AKP Grup Başkanvekili Bülent Turan, CHP’deki imza tartışmasına bu yorumu getirdi.

AKP’li Turan, ‘Bu işin sonu kayyum’ sözleriyle ana muhalefet partisi ile eskilerin deyimiyle ‘maytap geçiyor’

CHP’de çok acı, çok üzücü bir süreç yaşanıyor..

Atatürk’ün partisini kamuoyu önünde gülünç duruma düşürdüler..

CHP’yi bu duruma düşürenler utansın..

Koskoca CHP, bir grup koltuk sevdalısının yüzünden eriyor..

CHP’de kardeş kavgası yaşanıyor..

Dünyanın en uzun soluklu partilerinden birisi olan CHP,  koltuklarını bırakmayanlar ile o koltuklara talip  olanların kayıkçı kavgasına kurban ediliyor..

CHP’nin emektarlarından Recep Durmasür isyan ediyor partide yaşananlara..

Recep Durmasür, sosyal medyadan şu paylaşımı yaptı :

“ Koskoca CHP’yi ne hale getirdiniz.
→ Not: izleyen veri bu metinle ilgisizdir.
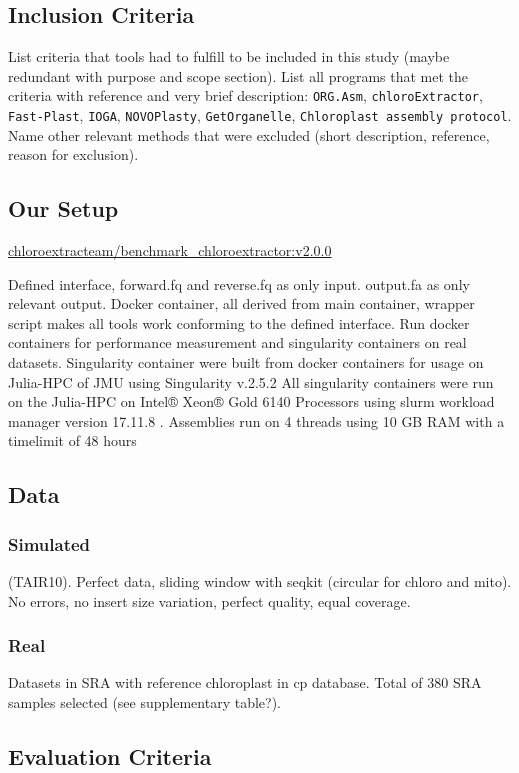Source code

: \documentclass{bmcart}
\newcommand{\formatprogramnames}[1]{\texttt{#1}}
\newcommand{\ce}{\formatprogramnames{chloroExtractor}}
\newcommand{\oa}{\formatprogramnames{ORG.Asm}}
\newcommand{\fp}{\formatprogramnames{Fast-Plast}}
\newcommand{\ioga}{\formatprogramnames{IOGA}}
\newcommand{\np}{\formatprogramnames{NOVOPlasty}}
\newcommand{\go}{\formatprogramnames{GetOrganelle}}
\newcommand{\cassp}{\formatprogramnames{Chloroplast assembly protocol}}
\newcommand{\docker}[2]{\href{https://cloud.docker.com/u/chloroextractorteam/repository/docker/chloroextractorteam/#1}{chloroextracteam/#1:#2}}
\newcommand{\dockerce}{\docker{benchmark\_chloroextractor}{v2.0.0}}
\begin{document}
\subsection*{Inclusion Criteria}
List criteria that tools had to fulfill to be included in this study (maybe redundant with purpose and scope section).
List all programs that met the criteria with reference and very brief description:
\oa{}, \ce{}, \fp{}, \ioga{}, \np{}, \go{}, \cassp{}.
Name other relevant methods that were excluded (short description, reference, reason for exclusion).

\subsection*{Our Setup}
\dockerce{}

Defined interface, forward.fq and reverse.fq as only input. output.fa as only relevant output.
Docker container, all derived from main container, wrapper script makes all tools work conforming to the defined interface. Run docker containers for performance measurement and singularity containers on real datasets.
Singularity container were built from docker containers for usage on Julia-HPC of JMU using Singularity v.2.5.2 \cite{kurtzer2017singularity}
All singularity containers were run on the Julia-HPC on Intel® Xeon® Gold 6140 Processors using slurm workload manager version 17.11.8 \cite{Jette02slurm}. Assemblies run on 4 threads using 10 GB RAM with a timelimit of 48 hours 

\subsection*{Data}
\subsubsection*{Simulated}
 (TAIR10). Perfect data, sliding window with seqkit (circular for chloro and mito). No errors, no insert size variation, perfect quality, equal coverage.

\subsubsection*{Real}
Datasets in SRA with reference chloroplast in cp database.
Total of 380 SRA samples selected (see supplementary table?).

\subsection*{Evaluation Criteria}
\end{document}
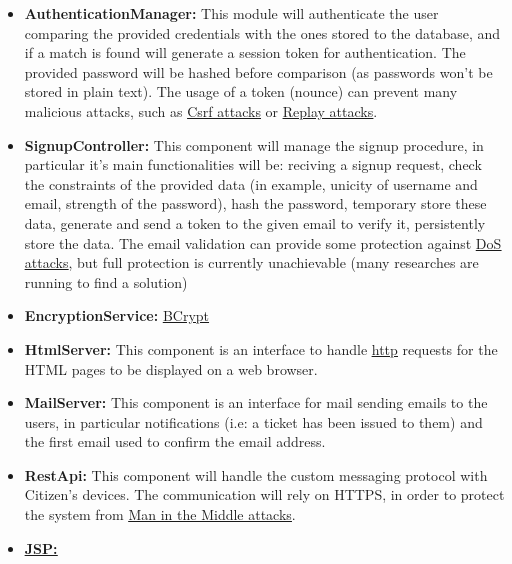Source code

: \documentclass{article}
\newcommand{\link}[2]{{\color{blue}\underline{\href{#1}{#2}}}}
\begin{document}
	\begin{itemize}
		\item \label{component:AuthenticationManager} \textbf{AuthenticationManager:}
			This module will authenticate the user comparing the provided credentials with the ones stored to the database, and if a match is found
			will generate a session token for authentication. The provided password will be hashed before comparison (as passwords won't be stored
			in plain text). The usage of a token (nounce) can prevent many malicious attacks, such as 
		 	\link{https://en.wikipedia.org/wiki/Cross-site_request_forgery}{Csrf attacks} or 
			\link{https://en.wikipedia.org/wiki/Replay_attack}{Replay attacks}. 
		 \item \label{component:SignupController} \textbf{SignupController:} 
		 	This component will manage the signup procedure, in particular it's main functionalities will be: reciving a signup request, check the
		 	constraints of the provided data (in example, unicity of username and email, strength of the password), hash the password, temporary store these data, 
		 	generate and send a token to the given email to verify it, persistently store the data. The email validation can provide some protection against
		 	\link{https://en.wikipedia.org/wiki/Denial-of-service_attack}{DoS attacks}, but full protection is
		 	currently unachievable (many researches are running to find a solution)
		 \item \label{component:EncryptionService} \textbf{EncryptionService:}
		 	\link{https://en.wikipedia.org/wiki/Bcrypt}{BCrypt}
		 \item \label{component:HtmlServer} \textbf{HtmlServer:}
		 	This component is an interface to handle \link{https://en.wikipedia.org/wiki/Hypertext_Transfer_Protocol}{http} requests for the HTML pages to be displayed
		 	on a web browser. 
		 \item \label{component:MailServer} \textbf{MailServer:} 
		 	This component is an interface for mail sending emails to the users, in particular notifications (i.e: a ticket has been issued to them) and the first email
		 	used to confirm the email address.
		 \item \label{component:RestApi} \textbf{RestApi:} 
		 	This component will handle the custom messaging protocol with Citizen's devices. The communication will rely on HTTPS, in order to protect the system from 
		 	\link{https://en.wikipedia.org/wiki/Man-in-the-middle_attack}{Man in the Middle attacks}.
		 \item \label{component:JSP} \textbf{\link{https://en.wikipedia.org/wiki/JavaServer_Pages}{JSP:}}

\end{itemize}
\end{document}
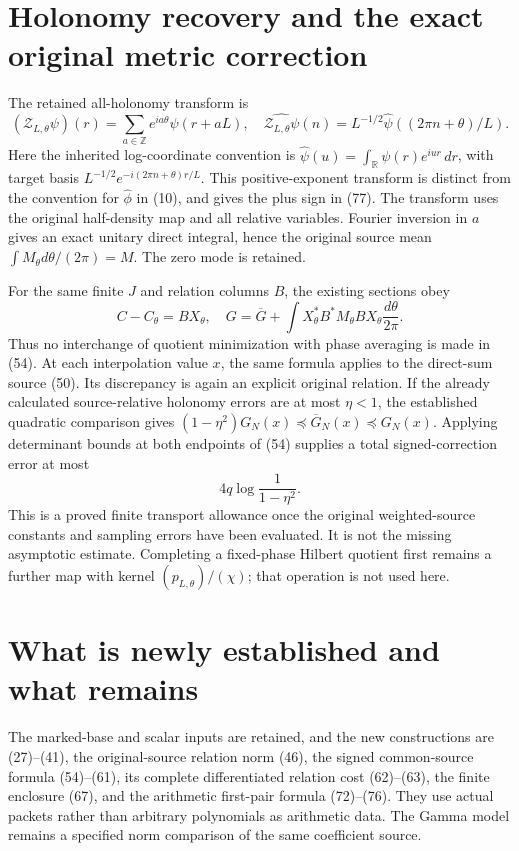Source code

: \documentclass[11pt]{article}
\begin{document}
\section{Holonomy recovery and the exact original metric correction}
The retained all-holonomy transform is
\[
 (\mathcal Z_{L,\theta}\psi)(r)
   =\sum_{a\in\mathbb Z}e^{ia\theta}\psi(r+aL),
 \quad\widehat{\mathcal Z_{L,\theta}\psi}(n)
   =L^{-1/2}\widehat\psi((2\pi n+\theta)/L).
 \tag{77}
\]
Here the inherited log-coordinate convention is $\widehat\psi(u)=\int_{\mathbb R}\psi(r)e^{iur}\,dr$, with target basis $L^{-1/2}e^{-i(2\pi n+\theta)r/L}$. This positive-exponent transform is distinct from the convention for $\widehat\phi$ in (10), and gives the plus sign in (77). The transform uses the original half-density map and all relative variables. Fourier inversion in $a$ gives an exact unitary direct integral, hence the original source mean $\int M_\theta d\theta/(2\pi)=M$. The zero mode is retained.

For the same finite $J$ and relation columns $B$, the existing sections obey
\[
 C-C_\theta=BX_\theta,\quad
 G=\overline G+\int X_\theta^*B^*M_\theta BX_\theta\frac{d\theta}{2\pi}.
 \tag{78}
\]
Thus no interchange of quotient minimization with phase averaging is made in (54). At each interpolation value $x$, the same formula applies to the direct-sum source (50). Its discrepancy is again an explicit original relation. If the already calculated source-relative holonomy errors are at most $\eta<1$, the established quadratic comparison gives $(1-\eta^2)G_N(x)\preceq\overline G_N(x)\preceq G_N(x)$. Applying determinant bounds at both endpoints of (54) supplies a total signed-correction error at most
\[
 4q\log\frac1{1-\eta^2}.
 \tag{79}
\]
This is a proved finite transport allowance once the original weighted-source constants and sampling errors have been evaluated. It is not the missing asymptotic estimate. Completing a fixed-phase Hilbert quotient first remains a further map with kernel $(p_{L,\theta})/(\chi)$; that operation is not used here.

\section{What is newly established and what remains}
The marked-base and scalar inputs are retained, and the new constructions are (27)--(41), the original-source relation norm (46), the signed common-source formula (54)--(61), its complete differentiated relation cost (62)--(63), the finite enclosure (67), and the arithmetic first-pair formula (72)--(76). They use actual packets rather than arbitrary polynomials as arithmetic data. The Gamma model remains a specified norm comparison of the same coefficient source.
\end{document}
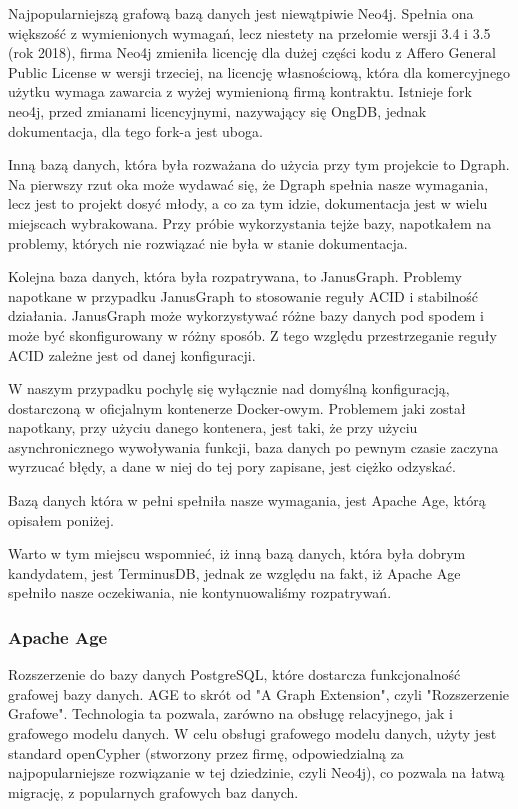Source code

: \documentclass[a4paper, 12pt]{article}
\begin{document}
Najpopularniejszą grafową bazą danych jest niewątpiwie Neo4j. Spełnia ona większość z wymienionych wymagań, lecz niestety na przełomie wersji 3.4 i 3.5 (rok 2018), firma Neo4j zmieniła licencję dla dużej części kodu z Affero General Public License w wersji trzeciej, na licencję własnościową, która dla komercyjnego użytku wymaga zawarcia z wyżej wymienioną firmą kontraktu.\cite{neo4jLicenseChangeBlog} Istnieje fork neo4j, przed zmianami licencyjnymi, nazywający się OngDB, jednak dokumentacja, dla tego fork-a jest uboga.

Inną bazą danych, która była rozważana do użycia przy tym projekcie to Dgraph. Na pierwszy rzut oka może wydawać się, że Dgraph spełnia nasze wymagania, lecz jest to projekt dosyć młody, a co za tym idzie, dokumentacja jest w wielu miejscach wybrakowana. Przy próbie wykorzystania tejże bazy, napotkałem na problemy, których nie rozwiązać nie była w stanie dokumentacja.

Kolejna baza danych, która była rozpatrywana, to JanusGraph. Problemy napotkane w przypadku JanusGraph to stosowanie reguły ACID i stabilność działania. JanusGraph może wykorzystywać różne bazy danych pod spodem i może być skonfigurowany w różny sposób. Z tego względu przestrzeganie reguły ACID zależne jest od danej konfiguracji.

W naszym przypadku pochylę się wyłącznie nad domyślną konfiguracją, dostarczoną w oficjalnym kontenerze Docker-owym. Problemem jaki został napotkany, przy użyciu danego kontenera, jest taki, że przy użyciu asynchronicznego wywoływania funkcji, baza danych po pewnym czasie zaczyna wyrzucać błędy, a dane w niej do tej pory zapisane, jest ciężko odzyskać.

Bazą danych która w pełni spełniła nasze wymagania, jest Apache Age, którą opisałem poniżej.

Warto w tym miejscu wspomnieć, iż inną bazą danych, która była dobrym kandydatem, jest TerminusDB, jednak ze względu na fakt, iż Apache Age spełniło nasze oczekiwania, nie kontynuowaliśmy rozpatrywań.

\subsubsection{Apache Age}
Rozszerzenie do bazy danych PostgreSQL, które dostarcza funkcjonalność grafowej bazy danych. AGE to skrót od "A Graph Extension", czyli "Rozszerzenie Grafowe". Technologia ta pozwala, zarówno na obsługę relacyjnego, jak i grafowego modelu danych. W celu obsługi grafowego modelu danych, użyty jest standard openCypher (stworzony przez firmę, odpowiedzialną za najpopularniejsze rozwiązanie w tej dziedzinie, czyli Neo4j\cite{openCypherAbout}), co pozwala na łatwą migrację, z popularnych grafowych baz danych.\cite{ApacheAGEOverview}
\end{document}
Utanın be utanın.. İktidardan vazgeçtim, muhalefet etme sıfır, partiyi yönetme sıfır’”

Recep Durmasür,  isyan etmekte yerden göğe kadar haklı..

Gerçekten de CHP, en silik, en başarısız, en heyecansız dönemini yaşıyor..

Partinin üst yönetiminin keyfi yerinde..

Çünkü onların iktidar olma gibi bir derdi yok..

Kendilerini seçenleri seçtiriyorlar, istediklerini yaptırıyorlar..

Kendileri gibi koltuk sevdalısı olan milletvekili, il ve ilçe başkanları ile siyasi ikbal bekleyen kurultay delegelerine hükmediyorlar..

Partiyi de ülkeyi de düşünen yok..

O nedenle de ‘değişim ve umut’ için olağanüstü kurultay süreci başlatılmasına çok fazla kızdılar..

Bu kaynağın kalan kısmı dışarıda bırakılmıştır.